The first sign of good news is the size of the Version 100.59 driver versus Version 100.30 - it is 47,026 KB versus 20,747 KB in size.
I uninstalled Version 100.30 using the Control Panel "Uninstall or change a program" of Vista which required a system restart.
At the start of installing Version 100.50, Vista displayed the Windows Security message: "Windows can't verify the publisher of this driver software."
I guess NVIDIA still does not have the appropriate trusted certificate for its drivers. In fairness to NVIDIA, the Version 100.59 driver installation completed without a hitch.
The "swapped monitors" problem that was present in Version 100.30 has not been fixed in Version 100.59.
And I am not about to test the problem of the video driver unable to turn the monitor(s) back on after powering them off under a power plan. I'll leave that for others to test.
The first test I ran was 3DMark06. To be honest, I did not expect it to run. I was surprised that it actually ran and completed.
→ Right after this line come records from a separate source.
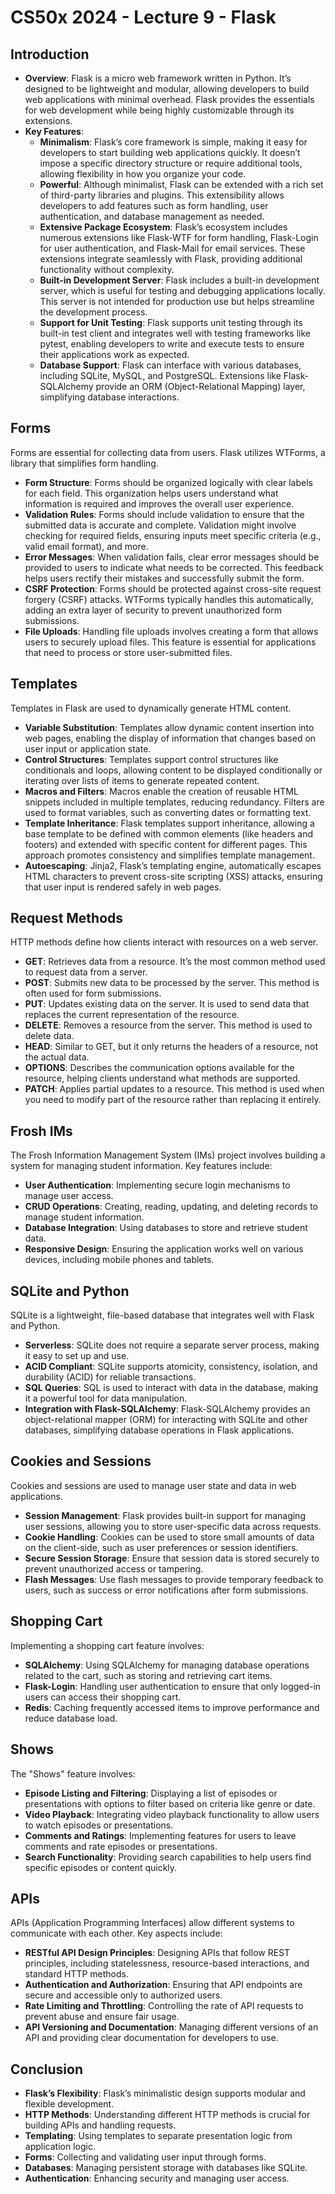 # CS50x 2024 - Lecture 9 - Flask

## Introduction
- **Overview**: Flask is a micro web framework written in Python. It’s designed to be lightweight and modular, allowing developers to build web applications with minimal overhead. Flask provides the essentials for web development while being highly customizable through its extensions.
- **Key Features**:
    - **Minimalism**: Flask’s core framework is simple, making it easy for developers to start building web applications quickly. It doesn’t impose a specific directory structure or require additional tools, allowing flexibility in how you organize your code.
    - **Powerful**: Although minimalist, Flask can be extended with a rich set of third-party libraries and plugins. This extensibility allows developers to add features such as form handling, user authentication, and database management as needed.
    - **Extensive Package Ecosystem**: Flask’s ecosystem includes numerous extensions like Flask-WTF for form handling, Flask-Login for user authentication, and Flask-Mail for email services. These extensions integrate seamlessly with Flask, providing additional functionality without complexity.
    - **Built-in Development Server**: Flask includes a built-in development server, which is useful for testing and debugging applications locally. This server is not intended for production use but helps streamline the development process.
    - **Support for Unit Testing**: Flask supports unit testing through its built-in test client and integrates well with testing frameworks like pytest, enabling developers to write and execute tests to ensure their applications work as expected.
    - **Database Support**: Flask can interface with various databases, including SQLite, MySQL, and PostgreSQL. Extensions like Flask-SQLAlchemy provide an ORM (Object-Relational Mapping) layer, simplifying database interactions.

## Forms
Forms are essential for collecting data from users. Flask utilizes WTForms, a library that simplifies form handling.
- **Form Structure**: Forms should be organized logically with clear labels for each field. This organization helps users understand what information is required and improves the overall user experience.
- **Validation Rules**: Forms should include validation to ensure that the submitted data is accurate and complete. Validation might involve checking for required fields, ensuring inputs meet specific criteria (e.g., valid email format), and more.
- **Error Messages**: When validation fails, clear error messages should be provided to users to indicate what needs to be corrected. This feedback helps users rectify their mistakes and successfully submit the form.
- **CSRF Protection**: Forms should be protected against cross-site request forgery (CSRF) attacks. WTForms typically handles this automatically, adding an extra layer of security to prevent unauthorized form submissions.
- **File Uploads**: Handling file uploads involves creating a form that allows users to securely upload files. This feature is essential for applications that need to process or store user-submitted files.

## Templates
Templates in Flask are used to dynamically generate HTML content.
- **Variable Substitution**: Templates allow dynamic content insertion into web pages, enabling the display of information that changes based on user input or application state.
- **Control Structures**: Templates support control structures like conditionals and loops, allowing content to be displayed conditionally or iterating over lists of items to generate repeated content.
- **Macros and Filters**: Macros enable the creation of reusable HTML snippets included in multiple templates, reducing redundancy. Filters are used to format variables, such as converting dates or formatting text.
- **Template Inheritance**: Flask templates support inheritance, allowing a base template to be defined with common elements (like headers and footers) and extended with specific content for different pages. This approach promotes consistency and simplifies template management.
- **Autoescaping**: Jinja2, Flask’s templating engine, automatically escapes HTML characters to prevent cross-site scripting (XSS) attacks, ensuring that user input is rendered safely in web pages.

## Request Methods
HTTP methods define how clients interact with resources on a web server.
- **GET**: Retrieves data from a resource. It’s the most common method used to request data from a server.
- **POST**: Submits new data to be processed by the server. This method is often used for form submissions.
- **PUT**: Updates existing data on the server. It is used to send data that replaces the current representation of the resource.
- **DELETE**: Removes a resource from the server. This method is used to delete data.
- **HEAD**: Similar to GET, but it only returns the headers of a resource, not the actual data.
- **OPTIONS**: Describes the communication options available for the resource, helping clients understand what methods are supported.
- **PATCH**: Applies partial updates to a resource. This method is used when you need to modify part of the resource rather than replacing it entirely.

## Frosh IMs
The Frosh Information Management System (IMs) project involves building a system for managing student information. Key features include:
- **User Authentication**: Implementing secure login mechanisms to manage user access.
- **CRUD Operations**: Creating, reading, updating, and deleting records to manage student information.
- **Database Integration**: Using databases to store and retrieve student data.
- **Responsive Design**: Ensuring the application works well on various devices, including mobile phones and tablets.

## SQLite and Python
SQLite is a lightweight, file-based database that integrates well with Flask and Python.
- **Serverless**: SQLite does not require a separate server process, making it easy to set up and use.
- **ACID Compliant**: SQLite supports atomicity, consistency, isolation, and durability (ACID) for reliable transactions.
- **SQL Queries**: SQL is used to interact with data in the database, making it a powerful tool for data manipulation.
- **Integration with Flask-SQLAlchemy**: Flask-SQLAlchemy provides an object-relational mapper (ORM) for interacting with SQLite and other databases, simplifying database operations in Flask applications.

## Cookies and Sessions
Cookies and sessions are used to manage user state and data in web applications.
- **Session Management**: Flask provides built-in support for managing user sessions, allowing you to store user-specific data across requests.
- **Cookie Handling**: Cookies can be used to store small amounts of data on the client-side, such as user preferences or session identifiers.
- **Secure Session Storage**: Ensure that session data is stored securely to prevent unauthorized access or tampering.
- **Flash Messages**: Use flash messages to provide temporary feedback to users, such as success or error notifications after form submissions.

## Shopping Cart
Implementing a shopping cart feature involves:
- **SQLAlchemy**: Using SQLAlchemy for managing database operations related to the cart, such as storing and retrieving cart items.
- **Flask-Login**: Handling user authentication to ensure that only logged-in users can access their shopping cart.
- **Redis**: Caching frequently accessed items to improve performance and reduce database load.

## Shows
The "Shows" feature involves:
- **Episode Listing and Filtering**: Displaying a list of episodes or presentations with options to filter based on criteria like genre or date.
- **Video Playback**: Integrating video playback functionality to allow users to watch episodes or presentations.
- **Comments and Ratings**: Implementing features for users to leave comments and rate episodes or presentations.
- **Search Functionality**: Providing search capabilities to help users find specific episodes or content quickly.

## APIs
APIs (Application Programming Interfaces) allow different systems to communicate with each other. Key aspects include:
- **RESTful API Design Principles**: Designing APIs that follow REST principles, including statelessness, resource-based interactions, and standard HTTP methods.
- **Authentication and Authorization**: Ensuring that API endpoints are secure and accessible only to authorized users.
- **Rate Limiting and Throttling**: Controlling the rate of API requests to prevent abuse and ensure fair usage.
- **API Versioning and Documentation**: Managing different versions of an API and providing clear documentation for developers to use.

## Conclusion
- **Flask’s Flexibility**: Flask’s minimalistic design supports modular and flexible development.
- **HTTP Methods**: Understanding different HTTP methods is crucial for building APIs and handling requests.
- **Templating**: Using templates to separate presentation logic from application logic.
- **Forms**: Collecting and validating user input through forms.
- **Databases**: Managing persistent storage with databases like SQLite.
- **Authentication**: Enhancing security and managing user access.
I was even more surprised with the resulting performance score of 8731 3DMarks which bested the score of 8409 3DMarks on Windows XP MCE 2005 under almost the same exact conditions. Actually, Vista was handicapped with the Windows "Sidebar" running during the test. That is a promising start for the NVIDIA driver. Here's the 3DMark comparison.
The next test I tried was to run the new Vista Ultimate Extra "Hold 'Em" poker game which did not run properly with Version 100.30. It still does not run properly with Version 100.59, resulting in the same problem: flashing text.
At least for now, I have a working video driver which I can use to conduct further testing.
Thanks NVIDIA, but you could have made it so much easier on yourself and your customers if you simply took the time to inform them. No news is worse than bad news.